- [About this task]: Give again the line that contains "## Online Resources" and every line after it to the end of the records. Keep them exactly as they are and add nothing.

(Records excerpted from a collection)

**********

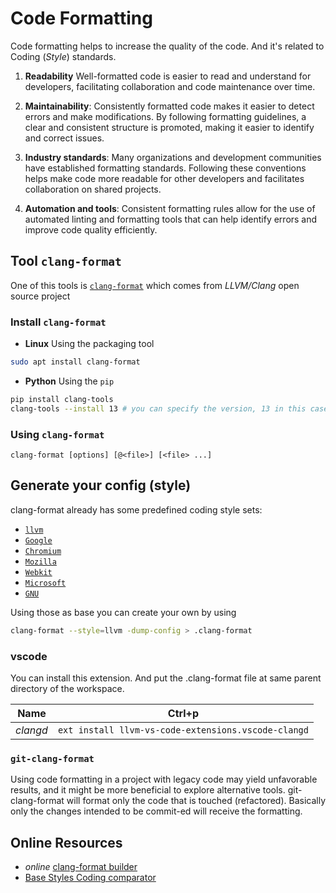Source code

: # Code Formatting

Code formatting helps to increase the quality of the code. And it's related to Coding (_Style_) standards.

1) **Readability**
Well-formatted code is easier to read and understand for developers, facilitating collaboration and code maintenance over time.

 2) **Maintainability**: Consistently formatted code makes it easier to detect errors and make modifications. By following formatting guidelines, a clear and consistent structure is promoted, making it easier to identify and correct issues.

3) **Industry standards**: Many organizations and development communities have established formatting standards. Following these conventions helps make code more readable for other developers and facilitates collaboration on shared projects.

4) **Automation and tools**: Consistent formatting rules allow for the use of automated linting and formatting tools that can help identify errors and improve code quality efficiently.

## Tool `clang-format`
One of this tools is [`clang-format`](https://clang.llvm.org/docs/ClangFormat.html) which comes from *LLVM/Clang* open source project

### Install `clang-format`
* **Linux** Using the packaging tool
```bash
sudo apt install clang-format
```
* **Python** Using the `pip`
```bash
pip install clang-tools
clang-tools --install 13 # you can specify the version, 13 in this case
```

### Using `clang-format`
`clang-format [options] [@<file>] [<file> ...]`

## Generate your config (style)
clang-format already has some predefined coding style sets:
* [`llvm`](http://llvm.org/docs/CodingStandards.html)
* [`Google`](https://google.github.io/styleguide/cppguide.html)
* [`Chromium`](https://chromium.googlesource.com/chromium/src/+/master/styleguide/c++/c++.md)
* [`Mozilla`](https://developer.mozilla.org/en-US/docs/Mozilla/Developer_guide/Coding_Style)
* [`Webkit`](https://webkit.org/code-style-guidelines/)
* [`Microsoft`](https://docs.microsoft.com/en-us/visualstudio/ide/editorconfig-code-style-settings-reference?view=vs-2019)
* [`GNU`](https://www.gnu.org/prep/standards/standards.html)

Using those as base you can create your own by using
```bash
clang-format --style=llvm -dump-config > .clang-format
```

### vscode

You can install this extension. And put the .clang-format file at same parent directory of the workspace.

| Name        | Ctrl+p        |
| ----------- |:-------------:|
| *clangd*    | `ext install llvm-vs-code-extensions.vscode-clangd` |


### `git-clang-format`
Using code formatting in a project with legacy code may yield unfavorable results, and it might be more beneficial to explore alternative tools. git-clang-format will format only the code that is touched (refactored). Basically only the changes intended to be commit-ed will receive the formatting.

## Online Resources
* _online_ [clang-format builder](https://zed0.co.uk/clang-format-configurator/)
* [Base Styles Coding comparator](https://github.com/motine/cppstylelineup)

**********

- [Output of the exercise]:
## Online Resources
* _online_ [clang-format builder](https://zed0.co.uk/clang-format-configurator/)
* [Base Styles Coding comparator](https://github.com/motine/cppstylelineup)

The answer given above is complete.